START Records supplied

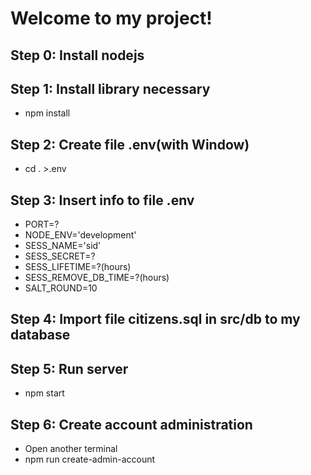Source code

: # Welcome to my project!

## Step 0: Install nodejs
## Step 1: Install library necessary
- npm install
## Step 2: Create file .env(with Window)
- cd .  >.env
## Step 3: Insert info to file .env
- PORT=?
- NODE_ENV='development'
- SESS_NAME='sid'
- SESS_SECRET=?
- SESS_LIFETIME=?(hours)
- SESS_REMOVE_DB_TIME=?(hours)
- SALT_ROUND=10
## Step 4: Import file citizens.sql in src/db  to my database
## Step 5: Run server
- npm start
## Step 6: Create account administration
- Open another terminal
- npm run create-admin-account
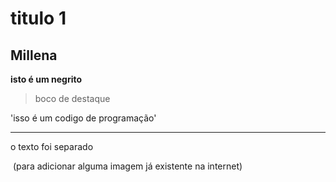 # titulo 1 

## Millena 

**isto é um negrito**

> boco de destaque

'isso é um codigo de programação'

---

o texto foi separado

![]() (para adicionar alguma imagem já existente na internet)



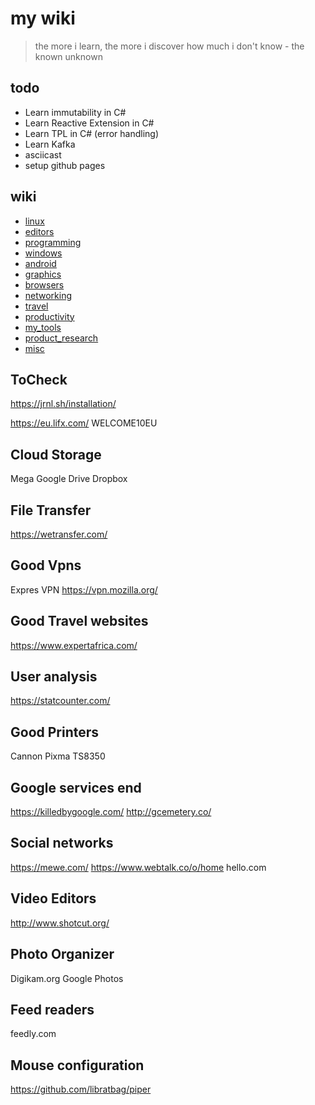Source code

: # my wiki

> the more i learn, the more i discover how much i don't know - the known unknown

## todo
- Learn immutability in C#
- Learn Reactive Extension in C#
- Learn TPL in C# (error handling)
- Learn Kafka
- asciicast
- setup github pages


## wiki
- [linux](./linux/index.md)
- [editors](editors/index.md)
- [programming](./programming/index.md)
- [windows](./windows.md)
- [android](./android/index.md)
- [graphics](./graphics/index.md)
- [browsers](browsers/index.md)
- [networking](networking/index.md)
- [travel](travel/index.md)
- [productivity](productivity/index.md)
- [my_tools](my_tools/index.md)
- [product_research](product_research/index.md)
- [misc](misc/index.md)

## ToCheck
https://jrnl.sh/installation/


https://eu.lifx.com/
WELCOME10EU

## Cloud Storage
Mega
Google Drive
Dropbox

## File Transfer
https://wetransfer.com/

## Good Vpns
Expres VPN
https://vpn.mozilla.org/


## Good Travel websites
https://www.expertafrica.com/


## User analysis
https://statcounter.com/


## Good Printers
Cannon Pixma TS8350

## Google services end
https://killedbygoogle.com/
http://gcemetery.co/


## Social networks
https://mewe.com/
https://www.webtalk.co/o/home
hello.com


## Video Editors
http://www.shotcut.org/

## Photo Organizer
Digikam.org
Google Photos


## Feed readers
feedly.com


## Mouse configuration
https://github.com/libratbag/piper

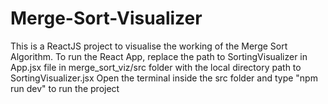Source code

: # Merge-Sort-Visualizer
This is a ReactJS project to visualise the working of the Merge Sort Algorithm.
To run the React App, replace the path to SortingVisualizer in App.jsx file in merge_sort_viz/src folder with the local directory path to SortingVisualizer.jsx
Open the terminal inside the src folder and type "npm run dev" to run the project
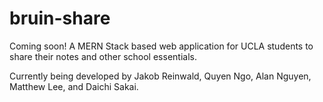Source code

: # bruin-share
Coming soon! A MERN Stack based web application for UCLA students to share their notes and other school essentials.

Currently being developed by Jakob Reinwald, Quyen Ngo, Alan Nguyen, Matthew Lee, and Daichi Sakai. 
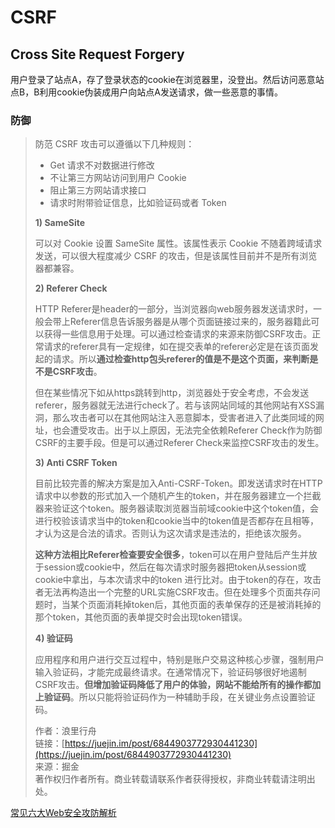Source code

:# CSRF

## Cross Site Request Forgery

用户登录了站点A，存了登录状态的cookie在浏览器里，没登出。然后访问恶意站点B，B利用cookie伪装成用户向站点A发送请求，做一些恶意的事情。

### 防御

> 防范 CSRF 攻击可以遵循以下几种规则：
>
> * Get 请求不对数据进行修改
> * 不让第三方网站访问到用户 Cookie
> * 阻止第三方网站请求接口
> * 请求时附带验证信息，比如验证码或者 Token
>
> **1\) SameSite**
>
> 可以对 Cookie 设置 SameSite 属性。该属性表示 Cookie 不随着跨域请求发送，可以很大程度减少 CSRF 的攻击，但是该属性目前并不是所有浏览器都兼容。
>
> **2\) Referer Check**
>
> HTTP Referer是header的一部分，当浏览器向web服务器发送请求时，一般会带上Referer信息告诉服务器是从哪个页面链接过来的，服务器籍此可以获得一些信息用于处理。可以通过检查请求的来源来防御CSRF攻击。正常请求的referer具有一定规律，如在提交表单的referer必定是在该页面发起的请求。所以**通过检查http包头referer的值是不是这个页面，来判断是不是CSRF攻击**。
>
> 但在某些情况下如从https跳转到http，浏览器处于安全考虑，不会发送referer，服务器就无法进行check了。若与该网站同域的其他网站有XSS漏洞，那么攻击者可以在其他网站注入恶意脚本，受害者进入了此类同域的网址，也会遭受攻击。出于以上原因，无法完全依赖Referer Check作为防御CSRF的主要手段。但是可以通过Referer Check来监控CSRF攻击的发生。
>
> **3\) Anti CSRF Token**
>
> 目前比较完善的解决方案是加入Anti-CSRF-Token。即发送请求时在HTTP 请求中以参数的形式加入一个随机产生的token，并在服务器建立一个拦截器来验证这个token。服务器读取浏览器当前域cookie中这个token值，会进行校验该请求当中的token和cookie当中的token值是否都存在且相等，才认为这是合法的请求。否则认为这次请求是违法的，拒绝该次服务。
>
> **这种方法相比Referer检查要安全很多**，token可以在用户登陆后产生并放于session或cookie中，然后在每次请求时服务器把token从session或cookie中拿出，与本次请求中的token 进行比对。由于token的存在，攻击者无法再构造出一个完整的URL实施CSRF攻击。但在处理多个页面共存问题时，当某个页面消耗掉token后，其他页面的表单保存的还是被消耗掉的那个token，其他页面的表单提交时会出现token错误。
>
> **4\) 验证码**
>
> 应用程序和用户进行交互过程中，特别是账户交易这种核心步骤，强制用户输入验证码，才能完成最终请求。在通常情况下，验证码够很好地遏制CSRF攻击。**但增加验证码降低了用户的体验，网站不能给所有的操作都加上验证码**。所以只能将验证码作为一种辅助手段，在关键业务点设置验证码。
>
> 作者：浪里行舟  
> 链接：[https://juejin.im/post/6844903772930441230](https://juejin.im/post/6844903772930441230)  
> 来源：掘金  
> 著作权归作者所有。商业转载请联系作者获得授权，非商业转载请注明出处。

[常见六大Web安全攻防解析](https://juejin.im/post/6844903772930441230)

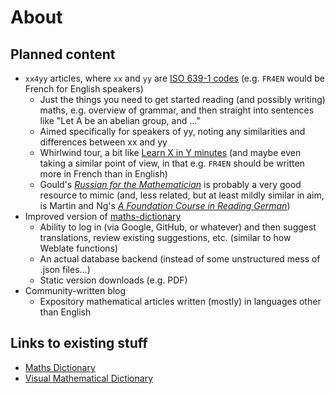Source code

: # About

## Planned content

- `xx4yy` articles, where `xx` and `yy` are [ISO 639-1 codes](https://en.wikipedia.org/wiki/List_of_ISO_639-1_codes) (e.g. `FR4EN` would be French for English speakers)
  + Just the things you need to get started reading (and possibly writing) maths, e.g. overview of grammar, and then straight into sentences like "Let A be an abelian group, and ..."
  + Aimed specifically for speakers of yy, noting any similarities and differences between xx and yy
  + Whirlwind tour, a bit like [Learn X in Y minutes](https://learnxinyminutes.com/) (and maybe even taking a similar point of view, in that e.g. `FR4EN` should be written more in French than in English)
  + Gould's [*Russian for the Mathematician*](https://link.springer.com/book/10.1007/978-3-642-65384-1) is probably a very good resource to mimic (and, less related, but at least mildly similar in aim, is Martin and Ng's [*A Foundation Course in Reading German*](https://wisc.pb.unizin.org/readinggerman/))
- Improved version of [maths-dictionary](https://thosgood.com/maths-dictionary/)
  + Ability to log in (via Google, GitHub, or whatever) and then suggest translations, review existing suggestions, etc. (similar to how Weblate functions)
  + An actual database backend (instead of some unstructured mess of .json files...)
  + Static version downloads (e.g. PDF)
- Community-written blog
  + Expository mathematical articles written (mostly) in languages other than English


## Links to existing stuff

- [Maths Dictionary](https://thosgood.com/maths-dictionary/)
- [Visual Mathematical Dictionary](https://math.uni.lu/dictionary/wordlists.html)
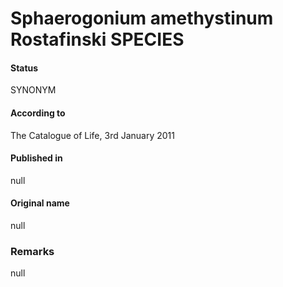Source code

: # Sphaerogonium amethystinum Rostafinski SPECIES

#### Status
SYNONYM

#### According to
The Catalogue of Life, 3rd January 2011

#### Published in
null

#### Original name
null

### Remarks
null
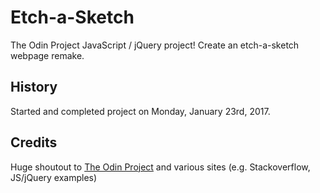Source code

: # Etch-a-Sketch

The Odin Project JavaScript / jQuery project! Create an etch-a-sketch webpage remake. 

## History

Started and completed project on Monday, January 23rd, 2017.

## Credits

Huge shoutout to [The Odin Project](http://www.theodinproject.com/home) and various sites (e.g. Stackoverflow, JS/jQuery examples)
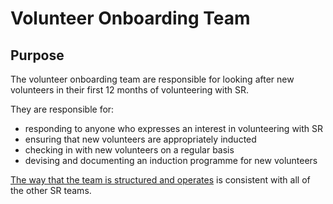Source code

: # Volunteer Onboarding Team

## Purpose

The volunteer onboarding team are responsible for looking after new volunteers in their first 12 months of volunteering with SR.  

They are responsible for:

* responding to anyone who expresses an interest in volunteering with SR
* ensuring that new volunteers are appropriately inducted
* checking in with new volunteers on a regular basis
* devising and documenting an induction programme for new volunteers

[The way that the team is structured and operates](team-operations.md) is consistent with all of the other SR teams.

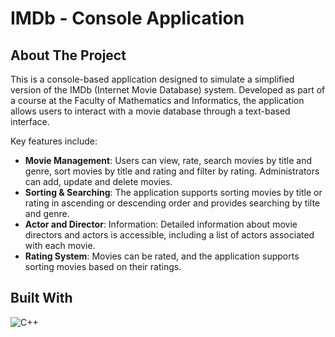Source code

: # IMDb - Console Application

## About The Project
This is a console-based application designed to simulate a simplified version of the IMDb (Internet Movie Database) system. Developed as part of a course at the Faculty of Mathematics and Informatics, the application allows users to interact with a movie database through a text-based interface.

Key features include:
* **Movie Management**: Users can view, rate, search movies by title and genre, sort movies by title and rating and filter by rating. Administrators can add, update and delete movies.
* **Sorting & Searching**: The application supports sorting movies by title or rating in ascending or descending order and provides searching by tilte and genre.
* **Actor and Director**: Information: Detailed information about movie directors and actors is accessible, including a list of actors associated with each movie.
* **Rating System**: Movies can be rated, and the application supports sorting movies based on their ratings.

## Built With
![C++](https://img.shields.io/badge/c++-%2300599C.svg?style=for-the-badge&logo=c%2B%2B&logoColor=white) 
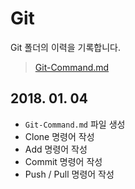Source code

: # Git
Git 폴더의 이력을 기록합니다.
> [Git-Command.md](https://github.com/yuniithings/TIL/blob/master/Git/Git-Command.md)


## 2018. 01. 04
- `Git-Command.md` 파일 생성
- Clone 명령어 작성
- Add 명령어 작성
- Commit 명령어 작성
- Push / Pull 명령어 작성
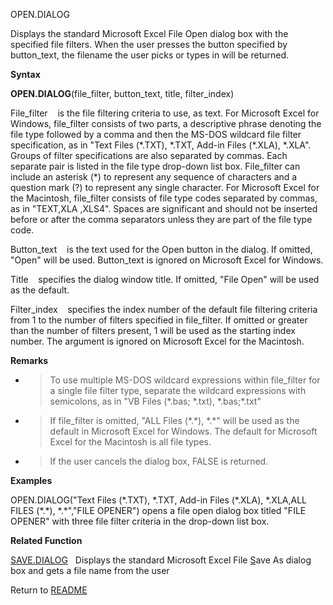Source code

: OPEN.DIALOG

Displays the standard Microsoft Excel File Open dialog box with the
specified file filters. When the user presses the button specified by
button\_text, the filename the user picks or types in will be returned.

**Syntax**

**OPEN.DIALOG**(file\_filter, button\_text, title, filter\_index)

File\_filter&nbsp;&nbsp;&nbsp;&nbsp;is the file filtering criteria to
use, as text. For Microsoft Excel for Windows, file\_filter consists of
two parts, a descriptive phrase denoting the file type followed by a
comma and then the MS-DOS wildcard file filter specification, as in
"Text Files (\*.TXT), \*.TXT, Add-in Files (\*.XLA), \*.XLA". Groups of
filter specifications are also separated by commas. Each separate pair
is listed in the file type drop-down list box. File\_filter can include
an asterisk (\*) to represent any sequence of characters and a question
mark (?) to represent any single character. For Microsoft Excel for the
Macintosh, file\_filter consists of file type codes separated by commas,
as in "TEXT,XLA ,XLS4". Spaces are significant and should not be
inserted before or after the comma separators unless they are part of
the file type code.

Button\_text&nbsp;&nbsp;&nbsp;&nbsp;is the text used for the Open button
in the dialog. If omitted, "Open" will be used. Button\_text is ignored
on Microsoft Excel for Windows.

Title&nbsp;&nbsp;&nbsp;&nbsp;specifies the dialog window title. If
omitted, "File Open" will be used as the default.

Filter\_index&nbsp;&nbsp;&nbsp;&nbsp;specifies the index number of the
default file filtering criteria from 1 to the number of filters
specified in file\_filter. If omitted or greater than the number of
filters present, 1 will be used as the starting index number. The
argument is ignored on Microsoft Excel for the Macintosh.

**Remarks**

  - > To use multiple MS-DOS wildcard expressions within file\_filter
    > for a single file filter type, separate the wildcard expressions
    > with semicolons, as in "VB Files (\*.bas; \*.txt), \*.bas;\*.txt"

  - > If file\_filter is omitted, "ALL Files (\*.\*), \*.\*" will be
    > used as the default in Microsoft Excel for Windows. The default
    > for Microsoft Excel for the Macintosh is all file types.

  - > If the user cancels the dialog box, FALSE is returned.

**Examples**

OPEN.DIALOG("Text Files (\*.TXT), \*.TXT, Add-in Files (\*.XLA),
\*.XLA,ALL FILES (\*.\*), \*.\*","FILE OPENER") opens a file open dialog
box titled "FILE OPENER" with three file filter criteria in the
drop-down list box.

**Related Function**

[SAVE.DIALOG](SAVE.DIALOG.md)&nbsp;&nbsp;&nbsp;Displays the standard Microsoft Excel File
[S](S.md)ave As dialog box and gets a file name from the user



Return to [README](README.md)

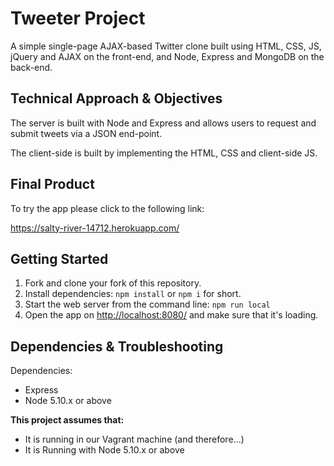 # Tweeter Project

A simple single-page AJAX-based Twitter clone built using HTML, CSS, JS, jQuery and AJAX on the front-end, and Node, Express and MongoDB on the back-end.

## Technical Approach & Objectives

The server is built with Node and Express and allows users to request and submit tweets via a JSON end-point.

The client-side is built by implementing the HTML, CSS and client-side JS.

## Final Product

To try the app please click to the following link:

https://salty-river-14712.herokuapp.com/

## Getting Started

1. Fork and clone your fork of this repository.
2. Install dependencies: `npm install` or `npm i` for short.
3. Start the web server from the command line: `npm run local`
4. Open the app on <http://localhost:8080/> and make sure that it's loading.

## Dependencies & Troubleshooting

Dependencies:

- Express
- Node 5.10.x or above

**This project assumes that:**

- It is running in our Vagrant machine (and therefore...)
- It is Running with Node 5.10.x or above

END Records supplied

* _What you are asked to do_
Please count the lines above that hold the string "folder" and reply with the number alone.

* _Answer_
2